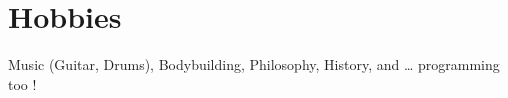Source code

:\section{Hobbies}
 \resumeSubHeadingListStart
 \renewcommand{\labelitemi}{-}
 \setlength{\itemindent}{-15pt}
 \item{Music (Guitar, Drums), Bodybuilding, Philosophy, History, and … programming too !}
 \resumeSubHeadingListEnd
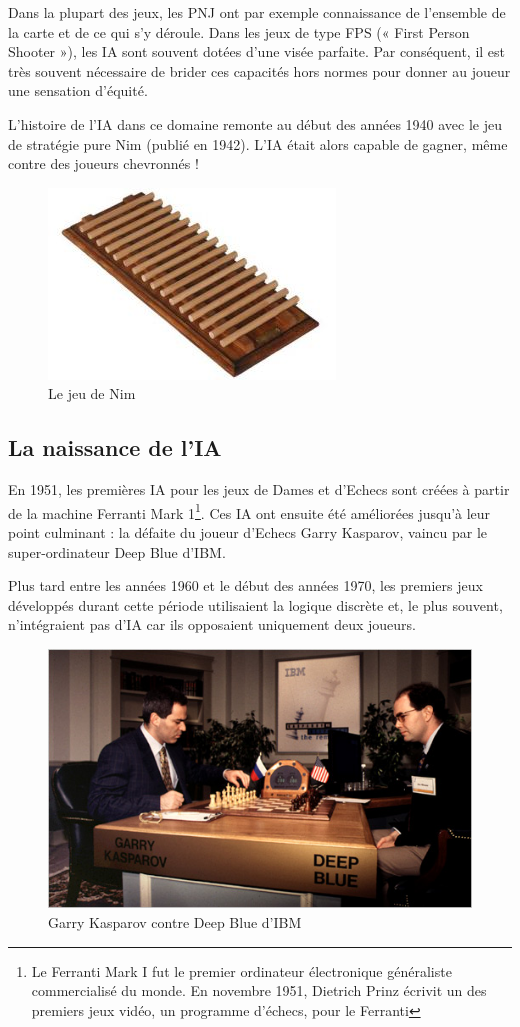 \documentclass[a4paper, 12pt]{article} %
\begin{document}
Dans la plupart des jeux, les PNJ ont par exemple connaissance de l’ensemble de la carte et de ce qui s’y déroule. Dans les jeux de type FPS (« First Person Shooter »), les IA sont souvent dotées d’une visée parfaite. Par conséquent, il est très souvent nécessaire de brider ces capacités hors normes pour donner au joueur une sensation d’équité. 

L’histoire de l’IA dans ce domaine remonte au début des années 1940 avec le jeu de stratégie pure Nim (publié en 1942). L’IA était alors capable de gagner, même contre des joueurs chevronnés !

\begin{figure}[!h]%
	\begin{center} 
		\includegraphics[width=0.60\columnwidth]{images/nim.png}%
		\caption{Le jeu de Nim}%
	\end{center}
\end{figure}

\newpage
\subsection{La naissance de l’IA}
En 1951, les premières IA pour les jeux de Dames et d’Echecs sont créées à partir de la machine Ferranti Mark 1\footnote{Le Ferranti Mark I fut le premier ordinateur électronique généraliste commercialisé du monde. En novembre 1951, Dietrich Prinz écrivit un des premiers jeux vidéo, un programme d’échecs, pour le Ferranti}. Ces IA ont ensuite été améliorées jusqu’à leur point culminant : la défaite du joueur d’Echecs Garry Kasparov, vaincu par le super-ordinateur Deep Blue d’IBM. 

Plus tard entre les années 1960 et le début des années 1970, les premiers jeux développés durant cette période utilisaient la logique discrète et, le plus souvent, n’intégraient pas d’IA car ils opposaient uniquement deux joueurs. 

\begin{figure}[!h]%
	\begin{center} 
		\includegraphics[width=0.60\columnwidth]{images/DeepBlue.png}%
		\caption{Garry Kasparov contre Deep Blue d'IBM}%
	\end{center}
\end{figure}
\end{document}
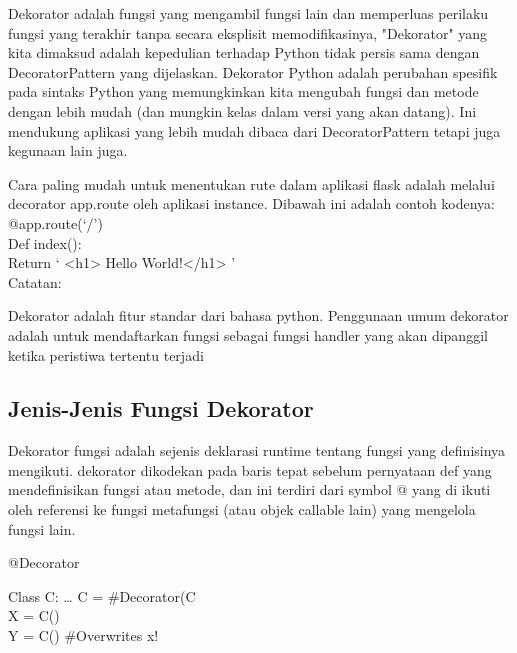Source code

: \documentclass[12pt,a4paper]{article}
\begin{document}
Dekorator adalah fungsi yang mengambil fungsi lain dan memperluas perilaku fungsi yang terakhir tanpa secara eksplisit memodifikasinya, "Dekorator" yang kita dimaksud adalah kepedulian terhadap Python tidak persis sama dengan DecoratorPattern yang dijelaskan. Dekorator Python adalah perubahan spesifik pada sintaks Python yang memungkinkan kita mengubah fungsi dan metode dengan lebih mudah (dan mungkin kelas dalam versi yang akan datang). Ini mendukung aplikasi yang lebih mudah dibaca dari DecoratorPattern tetapi juga kegunaan lain juga.

Cara paling mudah untuk menentukan rute dalam aplikasi flask adalah melalui decorator app.route oleh aplikasi instance. Dibawah ini adalah contoh kodenya:\\

@app.route(‘/’)\\
Def index():\\
      Return ‘ <h1> Hello World!</h1> ’\\

Catatan:

Dekorator adalah fitur standar dari bahasa python. Penggunaan umum dekorator adalah untuk mendaftarkan fungsi sebagai fungsi handler yang akan dipanggil ketika peristiwa tertentu terjadi

\subsection{Jenis-Jenis Fungsi Dekorator}


Dekorator fungsi adalah sejenis deklarasi runtime tentang fungsi yang definisinya mengikuti. dekorator dikodekan pada baris tepat sebelum pernyataan def yang mendefinisikan fungsi atau metode, dan ini terdiri dari symbol @ yang di ikuti oleh referensi ke fungsi metafungsi (atau objek callable lain) yang mengelola fungsi lain.

@Decorator

       Class C: … C = \#Decorator(C\\
            X = C()\\
            Y = C() \#Overwrites x!\\
            
            
\end{document}
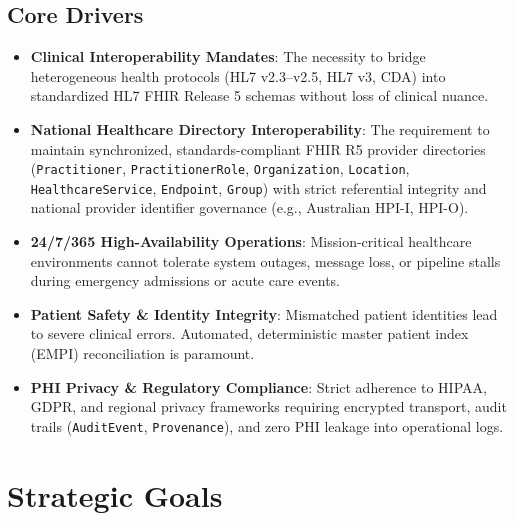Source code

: \subsection{Core Drivers}
\begin{itemize}
    \item \textbf{Clinical Interoperability Mandates}: The necessity to bridge heterogeneous health protocols (HL7 v2.3--v2.5, HL7 v3, CDA) into standardized HL7 FHIR Release 5 schemas without loss of clinical nuance.
    \item \textbf{National Healthcare Directory Interoperability}: The requirement to maintain synchronized, standards-compliant FHIR R5 provider directories (\texttt{Practitioner}, \texttt{PractitionerRole}, \texttt{Organization}, \texttt{Location}, \texttt{HealthcareService}, \texttt{Endpoint}, \texttt{Group}) with strict referential integrity and national provider identifier governance (e.g., Australian HPI-I, HPI-O).
    \item \textbf{24/7/365 High-Availability Operations}: Mission-critical healthcare environments cannot tolerate system outages, message loss, or pipeline stalls during emergency admissions or acute care events.
    \item \textbf{Patient Safety \& Identity Integrity}: Mismatched patient identities lead to severe clinical errors. Automated, deterministic master patient index (EMPI) reconciliation is paramount.
    \item \textbf{PHI Privacy \& Regulatory Compliance}: Strict adherence to HIPAA, GDPR, and regional privacy frameworks requiring encrypted transport, audit trails (\texttt{AuditEvent}, \texttt{Provenance}), and zero PHI leakage into operational logs.
\end{itemize}

\section{Strategic Goals}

== == ==

**EXERCISE AIM:** Work through the material above and count the lines that contain the word "Kasparov". Only the number is to be given.

**TASK ANSWER:** 2